» **TASK INPUT**
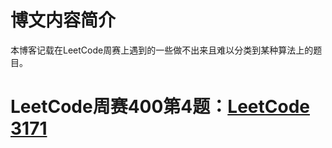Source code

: # 博文内容简介

本博客记载在LeetCode周赛上遇到的一些做不出来且难以分类到某种算法上的题目。


# LeetCode周赛400第4题：[LeetCode 3171](https://leetcode.com/problems/find-subarray-with-bitwise-and-closest-to-k/description/)



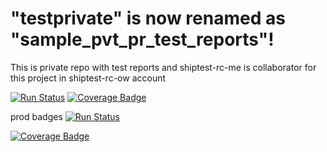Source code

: # "testprivate" is now renamed as "sample_pvt_pr_test_reports"!
This is private repo with test reports and shiptest-rc-me is collaborator for this project in shiptest-rc-ow account



[![Run Status](https://rcapi.shippable.com/projects/5989b05ed48f5b0500ad54e2/badge?branch=master)](https://rcapp.shippable.com/bitbucket/shiptest-rc-me/sample_privaterepo)
[![Coverage Badge](https://rcapi.shippable.com/projects/5989b05ed48f5b0500ad54e2/coverageBadge?branch=master)](https://rcapp.shippable.com/bitbucket/shiptest-rc-me/sample_privaterepo)

prod badges
[![Run Status](https://api.shippable.com/projects/59a91446cf24b707008a522d/badge?branch=master)](https://app.shippable.com/bitbucket/shiptest-rc-me/sample_privaterepo)

[![Coverage Badge](https://api.shippable.com/projects/59a91446cf24b707008a522d/coverageBadge?branch=master)](https://app.shippable.com/bitbucket/shiptest-rc-me/sample_privaterepo)
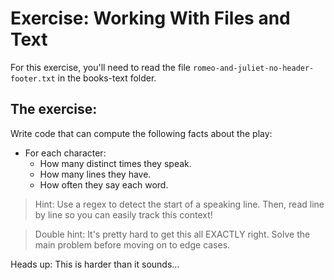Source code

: # Exercise: Working With Files and Text

For this exercise, you'll need to read the file `romeo-and-juliet-no-header-footer.txt` in the books-text folder.

## The exercise:

Write code that can compute the following facts about the play:

* For each character:
    * How many distinct times they speak.
    * How many lines they have.
    * How often they say each word.

> Hint: Use a regex to detect the start of a speaking line. Then, read line by line so you can easily track this context!

> Double hint: It's pretty hard to get this all EXACTLY right. Solve the main problem before moving on to edge cases.

Heads up: This is harder than it sounds...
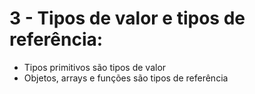 # 3 - Tipos de valor e tipos de referência:

- Tipos primitivos são tipos de valor
- Objetos, arrays e funções são tipos de referência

» **EXERCISE AIM**
Each line above that contains the word "branch" counts once; give the total and no other text.

» **THE COMPLETED TASK**
4